MATERIAL PROVIDED
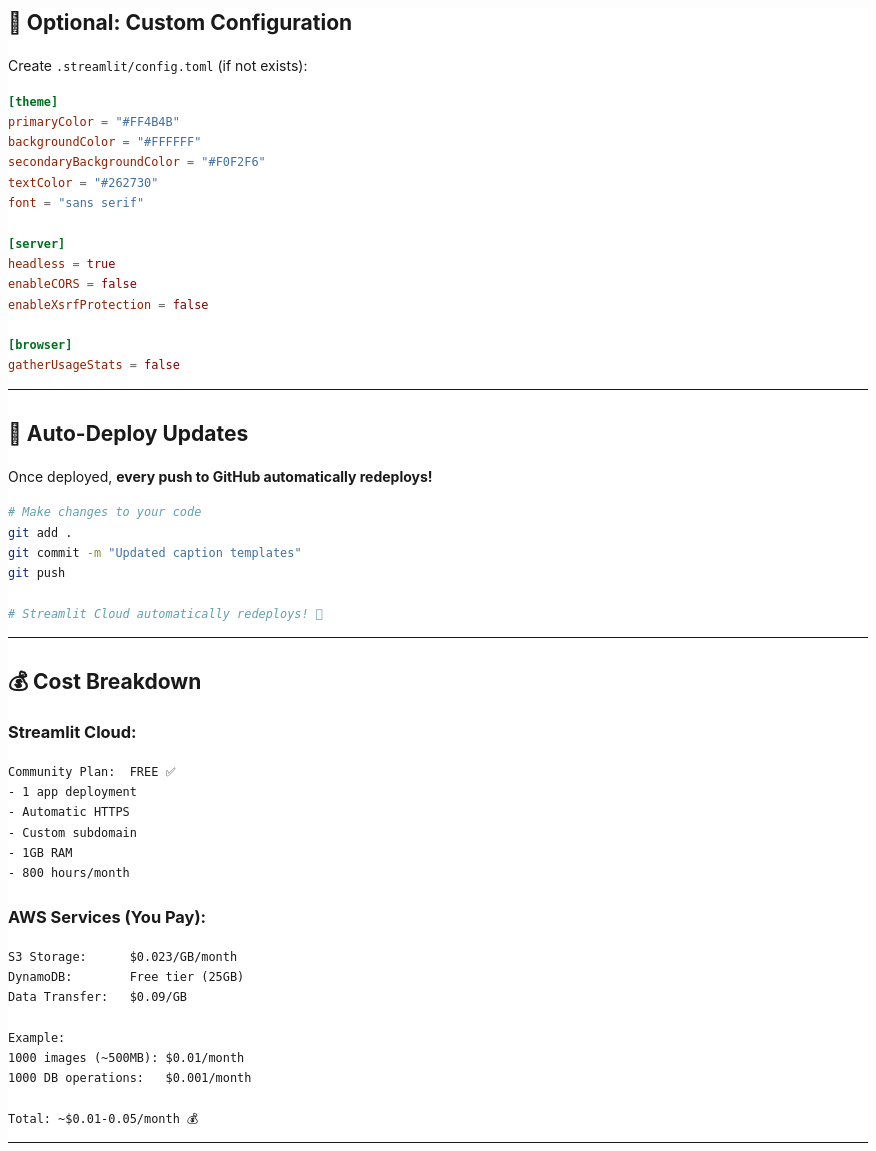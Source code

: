 
## 🎨 Optional: Custom Configuration

Create `.streamlit/config.toml` (if not exists):

```toml
[theme]
primaryColor = "#FF4B4B"
backgroundColor = "#FFFFFF"
secondaryBackgroundColor = "#F0F2F6"
textColor = "#262730"
font = "sans serif"

[server]
headless = true
enableCORS = false
enableXsrfProtection = false

[browser]
gatherUsageStats = false
```

---

## 🔄 Auto-Deploy Updates

Once deployed, **every push to GitHub automatically redeploys!**

```bash
# Make changes to your code
git add .
git commit -m "Updated caption templates"
git push

# Streamlit Cloud automatically redeploys! 🎉
```

---

## 💰 Cost Breakdown

### **Streamlit Cloud:**
```
Community Plan:  FREE ✅
- 1 app deployment
- Automatic HTTPS
- Custom subdomain
- 1GB RAM
- 800 hours/month
```

### **AWS Services (You Pay):**
```
S3 Storage:      $0.023/GB/month
DynamoDB:        Free tier (25GB)
Data Transfer:   $0.09/GB

Example:
1000 images (~500MB): $0.01/month
1000 DB operations:   $0.001/month

Total: ~$0.01-0.05/month 💰
```

---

WHAT THE EXERCISE ASKS
Please retype the material above exactly, and omit its images.

SOLUTION TO THE EXERCISE
Source code

: 
## 🎨 Optional: Custom Configuration

Create `.streamlit/config.toml` (if not exists):

```toml
[theme]
primaryColor = "#FF4B4B"
backgroundColor = "#FFFFFF"
secondaryBackgroundColor = "#F0F2F6"
textColor = "#262730"
font = "sans serif"

[server]
headless = true
enableCORS = false
enableXsrfProtection = false

[browser]
gatherUsageStats = false
```

---

## 🔄 Auto-Deploy Updates

Once deployed, **every push to GitHub automatically redeploys!**

```bash
# Make changes to your code
git add .
git commit -m "Updated caption templates"
git push

# Streamlit Cloud automatically redeploys! 🎉
```

---

## 💰 Cost Breakdown

### **Streamlit Cloud:**
```
Community Plan:  FREE ✅
- 1 app deployment
- Automatic HTTPS
- Custom subdomain
- 1GB RAM
- 800 hours/month
```

### **AWS Services (You Pay):**
```
S3 Storage:      $0.023/GB/month
DynamoDB:        Free tier (25GB)
Data Transfer:   $0.09/GB

Example:
1000 images (~500MB): $0.01/month
1000 DB operations:   $0.001/month

Total: ~$0.01-0.05/month 💰
```

---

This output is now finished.